When the Zionists began to build the yishuv, the enterprise that would become the Jewish state, they had to develop an economy, a political system, an army for defense, a legal system, an educational system, a transportation network, a postal service, and countless other things. They got help, first from wealthy benefactors like Montefiore and Rothschild, and later – when they needed to resettle hundreds of thousands of often penniless refugees from the Holocaust and, later, from the Muslim world – from organized appeals in the Diaspora. In a highly controversial arrangement, Holocaust survivors in Israel also received billions as reparations from Germany (the state also received several hundreds of millions).

The Jews created cooperative enterprises in every economic sphere which enabled them to pull themselves up by their bootstraps, despite a war of independence in which they lost 1% of their population, and massive immigration. Later they surprised the world by repeatedly defeating their more numerous enemies, and little by little transformed their economy to a more entrepreneurial model. Today Israel, despite the challenges, is a remarkable success, economically, socially and culturally. Not perfect, but still a remarkable success.

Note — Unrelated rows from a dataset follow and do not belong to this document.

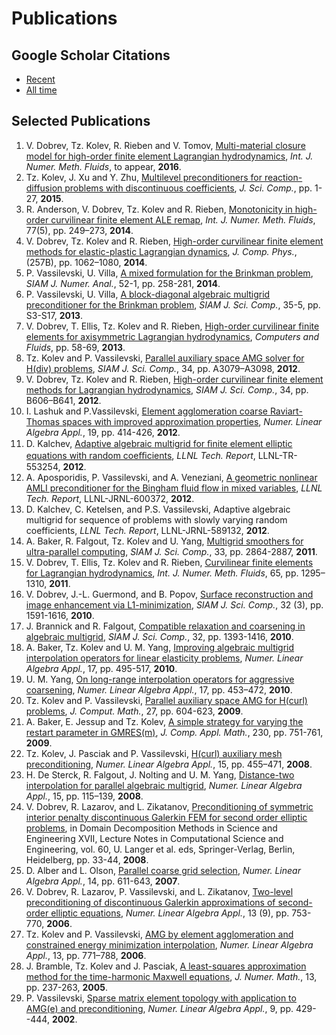 # Publications

## Google Scholar Citations

 - [Recent](https://scholar.google.com/scholar?as_vis=1&q=%22mfem.org%22+OR+%22mfem.googlecode.com%22+OR+%22code.google.com/p/mfem%22+OR+%22mfem+package%22+OR+%22AggieFEM%22++OR+%22unstructured+finite+element+package+aFEM%22+OR+%22scalable+finite+element+package+aFEM%22+OR+%22aFEM+finite+element+package%22+OR+%22glvis.org%22+OR+%22glvis.googlecode%22+OR+%22code.google.com/p/glvis%22&hl=en&scisbd=2&as_sdt=1,5)
 - [All time](https://scholar.google.com/scholar?q=%22mfem.org%22+OR+%22mfem.googlecode.com%22+OR+%22code.google.com/p/mfem%22+OR+%22mfem+package%22+OR+%22AggieFEM%22++OR+%22unstructured+finite+element+package+aFEM%22+OR+%22scalable+finite+element+package+aFEM%22+OR+%22aFEM+finite+element+package%22+OR+%22glvis.org%22+OR+%22glvis.googlecode%22+OR+%22code.google.com/p/glvis%22&hl=en&as_sdt=1,5&as_vis=1)

## Selected Publications

  1. V. Dobrev, Tz. Kolev, R. Rieben and V. Tomov, [Multi-material closure model for high-order finite element Lagrangian hydrodynamics](http://computation.llnl.gov/blast/Closure-16.pdf), *Int. J. Numer. Meth. Fluids*, to appear, **2016**.
  1. Tz. Kolev, J. Xu and Y. Zhu, [Multilevel preconditioners for reaction-diffusion problems with discontinuous coefficients](http://arxiv.org/abs/1411.7092), *J. Sci. Comp.*, pp. 1-27,  **2015**.
  1. R. Anderson, V. Dobrev, Tz. Kolev and R. Rieben, [Monotonicity in high-order curvilinear finite element ALE remap](http://computation.llnl.gov/blast/ALE_IJNMF.pdf), *Int. J. Numer. Meth. Fluids*, 77(5), pp. 249–273, **2014**.
  1. V. Dobrev, Tz. Kolev and R. Rieben, [High-order curvilinear finite element methods for elastic-plastic Lagrangian dynamics](http://computation.llnl.gov/blast/EP-12.pdf), *J. Comp. Phys.*, (257B), pp. 1062–1080, **2014**.
  1. P. Vassilevski, U. Villa, [A mixed formulation for the Brinkman problem](http://dx.doi.org/10.1137/120884109), *SIAM J. Numer. Anal.*, 52-1, pp. 258-281, **2014**.
  1. P. Vassilevski, U. Villa, [A block-diagonal algebraic multigrid preconditioner for the Brinkman problem](http://dx.doi.org/10.1137/120882846), *SIAM J. Sci. Comp.*, 35-5, pp. S3-S17, **2013**.
  1. V. Dobrev, T. Ellis, Tz. Kolev and R. Rieben, [High-order curvilinear finite elements for axisymmetric Lagrangian hydrodynamics](http://dx.doi.org/10.1016/j.compfluid.2012.06.004), *Computers and Fluids*, pp. 58-69, **2013**.
  1. Tz. Kolev and P. Vassilevski, [Parallel auxiliary space AMG solver for H(div) problems](https://computation.llnl.gov/hypre/kolev-vassilevski-ads-2012.pdf),  *SIAM J. Sci. Comp.*, 34, pp. A3079–A3098, **2012**.
  1. V. Dobrev, Tz. Kolev and R. Rieben, [High-order curvilinear finite element methods for Lagrangian hydrodynamics](http://dx.doi.org/10.1137/120864672), *SIAM J. Sci. Comp.*, 34, pp. B606–B641, **2012**.
  1. I. Lashuk and  P.Vassilevski, [Element agglomeration coarse Raviart-Thomas spaces with improved approximation properties](http://onlinelibrary.wiley.com/doi/10.1002/nla.1819/abstract), *Numer. Linear Algebra Appl.*, 19, pp. 414-426, **2012**.
  1. D. Kalchev, [Adaptive algebraic multigrid for ﬁnite element elliptic equations with random coeﬃcients](https://e-reports-ext.llnl.gov/pdf/594392.pdf), *LLNL Tech. Report*, LLNL-TR-553254, **2012**.
  1. A. Aposporidis, P. Vassilevski, and A. Veneziani, [A geometric nonlinear AMLI preconditioner for the Bingham fluid flow in mixed variables](http://www.mathcs.emory.edu/technical-reports/techrep-00244.pdf), *LLNL Tech. Report*, LLNL-JRNL-600372, **2012**.
  1. D. Kalchev, C. Ketelsen, and P.S. Vassilevski, Adaptive algebraic multigrid for sequence of problems with slowly varying random coefficients, *LLNL Tech. Report*, LLNL-JRNL-589132, **2012**.
  1. A. Baker, R. Falgout, Tz. Kolev and U. Yang, [Multigrid smoothers for ultra-parallel computing](http://dx.doi.org/10.1137/100798806), *SIAM J. Sci. Comp.*, 33, pp. 2864-2887, **2011**.
  1. V. Dobrev, T. Ellis, Tz. Kolev and R. Rieben, [Curvilinear finite elements for Lagrangian hydrodynamics](http://dx.doi.org/10.1002/fld.2366), *Int. J. Numer. Meth. Fluids*, 65, pp. 1295–1310, **2011**.
  1. V. Dobrev, J.-L. Guermond, and B. Popov, [Surface reconstruction and image enhancement via L1-minimization](http://dx.doi.org/10.1137/09075408X), *SIAM J. Sci. Comp.*, 32 (3), pp. 1591-1616, **2010**.
  1. J. Brannick and R. Falgout, [Compatible relaxation and coarsening in algebraic multigrid](http://dx.doi.org/10.1137/090772216), *SIAM J. Sci. Comp.*, 32, pp. 1393-1416, **2010**.
  1. A. Baker, Tz. Kolev and U. M. Yang, [Improving algebraic multigrid interpolation operators for linear elasticity problems](http://dx.doi.org/10.1002/nla.688), *Numer. Linear Algebra Appl.*, 17, pp. 495-517, **2010**.
  1. U. M. Yang, [On long-range interpolation operators for aggressive coarsening](http://dx.doi.org/10.1002/nla.689), *Numer. Linear Algebra Appl.*, 17, pp. 453–472, **2010**.
  1. Tz. Kolev and P. Vassilevski, [Parallel auxiliary space AMG for H(curl) problems](http://www.global-sci.org/jcm/volumes/v27n5/pdf/275-604.pdf), *J. Comput. Math.*, 27, pp. 604-623, **2009**.
  1. A. Baker, E. Jessup and Tz. Kolev, [A simple strategy for varying the restart parameter in GMRES(m)](http://dx.doi.org/10.1016/j.cam.2009.01.009), *J. Comp. Appl. Math.*, 230, pp. 751-761, **2009**.
  1. Tz. Kolev, J. Pasciak and P. Vassilevski, [H(curl) auxiliary mesh preconditioning](http://dx.doi.org/10.1002/nla.534), *Numer. Linear Algebra Appl.*, 15, pp. 455–471, **2008**.
  1. H. De Sterck, R. Falgout, J. Nolting and U. M. Yang, [Distance-two interpolation for parallel algebraic multigrid](http://dx.doi.org/10.1002/nla.559), *Numer. Linear Algebra Appl.*, 15, pp. 115–139, **2008**.
  1. V. Dobrev, R. Lazarov, and L. Zikatanov, [Preconditioning of symmetric interior penalty discontinuous Galerkin FEM for second order elliptic problems](http://dx.doi.org/10.1007/978-3-540-75199-1), in Domain Decomposition Methods in Science and Engineering XVII, Lecture Notes in Computational Science and Engineering, vol. 60, U. Langer et al. eds, Springer-Verlag, Berlin, Heidelberg, pp. 33-44, **2008**.
  1. D. Alber and L. Olson, [Parallel coarse grid selection](http://dx.doi.org/10.1002/nla.541), *Numer. Linear Algebra Appl.*, 14, pp. 611-643, **2007**.
  1. V. Dobrev, R. Lazarov, P. Vassilevski, and L. Zikatanov, [Two-level preconditioning of discontinuous Galerkin approximations of second-order elliptic equations](http://dx.doi.org/10.1002/nla.504), *Numer. Linear Algebra Appl.*, 13 (9), pp. 753-770, **2006**.
  1. Tz. Kolev and P. Vassilevski, [AMG by element agglomeration and constrained energy minimization interpolation](http://dx.doi.org/10.1002/nla.494), *Numer. Linear Algebra Appl.*, 13, pp. 771–788, **2006**.
  1. J. Bramble, Tz. Kolev and J. Pasciak, [A least-squares approximation method for the time-harmonic Maxwell equations](http://dx.doi.org/10.1515/156939505775248347), *J. Numer. Math.*, 13, pp. 237-263, **2005**.
  1. P. Vassilevski, [Sparse matrix element topology with application to AMG(e) and preconditioning](http://onlinelibrary.wiley.com/doi/10.1002/nla.300/abstract), *Numer. Linear Algebra Appl.*, 9, pp. 429--444, **2002**.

Despite what people think, Israel does not receive non-military aid from the US, and only modest amounts of money from Diaspora charities. Indeed, many Israelis think we can and should end the military aid, which comes with many strings attached.

Now let’s look at another group that ostensibly aspires to a state, the ‘Palestinians’.

Take the Gaza Strip, with 1.8 million residents, 72% of them with refugee status, wards of the international dole. There is no economy to speak of, except that created by UNRWA which feeds and educates its population with funds provided primarily by the US and Europe, and Hamas, which manufactures rockets, digs attack tunnels and prepares for war.

This population is rapidly growing; it is expected to reach 2.1 million by 2020, with a fertility rate of 4.2 children per woman (a conservative estimate). For comparison, the fertility rate among Arabs in Judea and Samaria is only 2.8. 21% of Gazans are between the ages of 15 and 24, and 64% under 25.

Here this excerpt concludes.